Voilà la suite, et sans doute malheureusement la fin, de la formidable saga du Consortium de Falsification du Réel (CFR) d'Antoine Bello, commencée avec Les Falsificateurs (2007), poursuivie avec Les Éclaireurs (2009). Même si les premières pages des Producteurs sont consacrées à un résumé des volumes précédents de façon à pouvoir apprécier celui-ci indépendamment des deux autres, il serait vraiment ballot de se priver du plaisir de lecture des deux premiers romans de la série (disponibles en poche).

Quand nous le retrouvons au début des Producteurs, le héros-narrateur islandais, Sliv Dartunghuver, travaille depuis seize ans au CFR, l'organisation secrète mondiale qui « fait » l'Actualité ou « refait » l'Histoire, en montant des scénarios originaux, et surtout en créant de toutes pièces les sources sur lesquelles reposent les inventions de ses agents (juste un exemple parmi beaucoup d'autres : les fausses cartes du XVème siècle qui attestent que les Vikings ont découvert l'Amérique...).
Depuis sa cooptation en 1991, Sliv a brillamment gravi tous les échelons de l'organisation, jusqu'à siéger au comité exécutif, à Toronto. Alors que la grande affaire du moment (2008) est l'élection américaine et la candidature Obama (le CFR pousse McCain à prendre l'effarante Sarah Palin pour colistière, et précipite ainsi l'échec du candidat républicain), une sacoche contenant des dossiers CFR est malencontreusement égarée à Londres. Le Comex s'inquiète de voir les activités du CFR rendues publiques, ou pire, détournées à des fins malveillantes.

Ce n'est pas la première fois que le CFR tremble sur ses bases idéologiques. En 2002 (in: Les Eclaireurs), il n'avait tenu qu'à un fil que le Consortium se saborde, comprenant être à l'origine de rapports trafiqués sur lesquels les États-Unis avaient fondé leur décision de faire la guerre en Irak. Sliv en avait profité pour se faire révéler le secret de l'origine du Consortium, et surtout le pourquoi de son existence, sa finalité.

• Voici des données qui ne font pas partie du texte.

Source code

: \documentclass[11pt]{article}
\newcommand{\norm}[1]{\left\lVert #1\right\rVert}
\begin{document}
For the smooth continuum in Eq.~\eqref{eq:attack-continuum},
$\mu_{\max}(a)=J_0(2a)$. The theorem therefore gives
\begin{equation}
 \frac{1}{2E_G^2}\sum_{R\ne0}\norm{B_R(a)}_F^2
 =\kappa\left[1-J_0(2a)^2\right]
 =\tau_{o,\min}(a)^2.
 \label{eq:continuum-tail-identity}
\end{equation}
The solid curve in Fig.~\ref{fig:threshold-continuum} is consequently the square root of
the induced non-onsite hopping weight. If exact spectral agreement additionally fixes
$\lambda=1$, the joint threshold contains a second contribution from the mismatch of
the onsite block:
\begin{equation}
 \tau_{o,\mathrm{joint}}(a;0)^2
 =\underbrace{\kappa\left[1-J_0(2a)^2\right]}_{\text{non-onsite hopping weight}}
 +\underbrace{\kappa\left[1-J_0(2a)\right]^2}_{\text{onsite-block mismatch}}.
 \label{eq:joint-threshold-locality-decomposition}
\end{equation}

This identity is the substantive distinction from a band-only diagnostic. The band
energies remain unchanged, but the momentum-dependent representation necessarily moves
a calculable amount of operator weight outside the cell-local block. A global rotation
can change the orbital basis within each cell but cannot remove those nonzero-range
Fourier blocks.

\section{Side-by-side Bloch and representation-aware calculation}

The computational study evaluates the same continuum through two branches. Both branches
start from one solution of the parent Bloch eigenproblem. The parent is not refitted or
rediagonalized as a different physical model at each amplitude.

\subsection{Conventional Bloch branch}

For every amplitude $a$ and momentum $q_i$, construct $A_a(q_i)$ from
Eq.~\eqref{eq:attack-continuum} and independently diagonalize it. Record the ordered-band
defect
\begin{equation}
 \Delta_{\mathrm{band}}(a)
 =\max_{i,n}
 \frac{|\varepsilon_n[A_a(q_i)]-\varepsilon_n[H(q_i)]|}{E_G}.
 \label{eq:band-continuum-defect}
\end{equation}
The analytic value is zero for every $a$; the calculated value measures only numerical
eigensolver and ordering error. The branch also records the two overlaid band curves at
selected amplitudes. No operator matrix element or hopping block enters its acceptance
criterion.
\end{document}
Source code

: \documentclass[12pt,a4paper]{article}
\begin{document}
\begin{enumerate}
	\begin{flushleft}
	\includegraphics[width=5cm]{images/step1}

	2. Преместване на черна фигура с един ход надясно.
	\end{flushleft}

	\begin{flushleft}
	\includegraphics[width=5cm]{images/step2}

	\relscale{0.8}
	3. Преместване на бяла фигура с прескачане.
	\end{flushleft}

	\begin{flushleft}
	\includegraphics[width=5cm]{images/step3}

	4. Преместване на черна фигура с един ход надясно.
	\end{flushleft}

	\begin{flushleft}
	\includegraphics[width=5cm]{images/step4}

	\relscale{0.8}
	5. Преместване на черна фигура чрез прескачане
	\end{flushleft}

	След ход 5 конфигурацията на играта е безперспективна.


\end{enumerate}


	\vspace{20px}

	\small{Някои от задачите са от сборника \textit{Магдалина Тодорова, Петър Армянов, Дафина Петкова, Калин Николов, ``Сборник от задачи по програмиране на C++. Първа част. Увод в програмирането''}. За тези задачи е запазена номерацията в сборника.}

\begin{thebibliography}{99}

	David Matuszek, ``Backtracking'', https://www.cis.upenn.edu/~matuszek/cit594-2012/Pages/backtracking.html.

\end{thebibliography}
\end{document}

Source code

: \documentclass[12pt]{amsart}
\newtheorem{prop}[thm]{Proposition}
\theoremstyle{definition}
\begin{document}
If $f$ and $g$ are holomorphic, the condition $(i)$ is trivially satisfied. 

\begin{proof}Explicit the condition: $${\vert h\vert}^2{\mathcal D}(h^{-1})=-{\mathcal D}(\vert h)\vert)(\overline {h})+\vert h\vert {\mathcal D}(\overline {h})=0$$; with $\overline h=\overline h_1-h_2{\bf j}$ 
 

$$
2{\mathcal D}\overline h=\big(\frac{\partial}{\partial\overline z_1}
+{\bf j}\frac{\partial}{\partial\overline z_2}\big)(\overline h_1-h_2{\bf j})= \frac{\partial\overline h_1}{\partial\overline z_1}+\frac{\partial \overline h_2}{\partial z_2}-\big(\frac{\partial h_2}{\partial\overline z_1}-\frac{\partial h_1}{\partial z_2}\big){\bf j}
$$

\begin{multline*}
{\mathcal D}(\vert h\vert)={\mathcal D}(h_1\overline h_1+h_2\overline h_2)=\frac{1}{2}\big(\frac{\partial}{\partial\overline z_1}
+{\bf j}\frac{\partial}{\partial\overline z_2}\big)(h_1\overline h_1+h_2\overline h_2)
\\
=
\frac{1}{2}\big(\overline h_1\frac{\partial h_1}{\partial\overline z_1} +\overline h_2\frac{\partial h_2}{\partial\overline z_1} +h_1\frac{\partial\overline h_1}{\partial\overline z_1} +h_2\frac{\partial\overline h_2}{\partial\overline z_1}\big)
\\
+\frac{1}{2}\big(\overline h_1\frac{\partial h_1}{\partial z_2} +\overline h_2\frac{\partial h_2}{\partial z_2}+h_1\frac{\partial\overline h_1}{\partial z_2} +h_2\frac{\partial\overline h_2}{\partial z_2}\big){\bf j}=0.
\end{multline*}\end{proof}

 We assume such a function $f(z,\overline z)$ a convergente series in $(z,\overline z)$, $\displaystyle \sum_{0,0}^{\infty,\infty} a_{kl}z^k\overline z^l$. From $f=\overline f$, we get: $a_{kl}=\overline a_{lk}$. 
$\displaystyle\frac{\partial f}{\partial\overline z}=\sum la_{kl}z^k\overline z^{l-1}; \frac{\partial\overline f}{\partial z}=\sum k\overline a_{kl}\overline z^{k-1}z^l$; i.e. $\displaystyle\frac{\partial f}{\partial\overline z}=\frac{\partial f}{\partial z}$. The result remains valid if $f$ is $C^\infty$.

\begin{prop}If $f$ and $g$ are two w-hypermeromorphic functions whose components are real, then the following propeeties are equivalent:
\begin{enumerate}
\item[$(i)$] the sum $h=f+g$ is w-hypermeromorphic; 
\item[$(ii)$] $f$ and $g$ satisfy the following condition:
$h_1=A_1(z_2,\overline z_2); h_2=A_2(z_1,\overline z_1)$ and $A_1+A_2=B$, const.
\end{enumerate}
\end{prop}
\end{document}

Le temps passe, le monde change, dans les romans aussi. Les réseaux sociaux, les blogs, les forums, sont les nouveaux supports de l'information et de la communication, et de puissants outils pour la manipulation de l'opinion. Au CFR, c'est la belle danoise Lena Thorsen, amie et rivale depuis toujours de Sliv, qui est la spécialiste des opérations d'influence à grande échelle de la communauté internet.

A quarante ans, la vie affective de Sliv n'est pas un désert, non, mais plutôt une morne plaine. Son hyperactivité professionnelle et son empathie pour ses collègues et amis ne lui font pas complètement oublier sa déconvenue amoureuse avec Lena qui rejette ses avances. Dépité, il rejette à son tour celles de la charmante Nina toujours prête à le consoler. Peu rancunier, incorrigiblement optimiste et chevaleresque, Sliv apporte son concours au nouveau projet de Lena : inventer une civilisation antique proche des Mayas, disparue au VIIIè siècle, basée sur les préceptes humanitaires de conciliation et de concorde, et sur la volonté de se mettre à la place de l'autre pour le comprendre. Épave, trésor, codex : Lena et Sliv se lancent avec enthousiasme dans une superproduction avec acteurs, décors, accessoires, mise en scène, et surtout, plan médias. Suspense, action, coups de théâtre, jusqu'au générique de fin : une postface fameuse dont je ne peux rien révéler ici !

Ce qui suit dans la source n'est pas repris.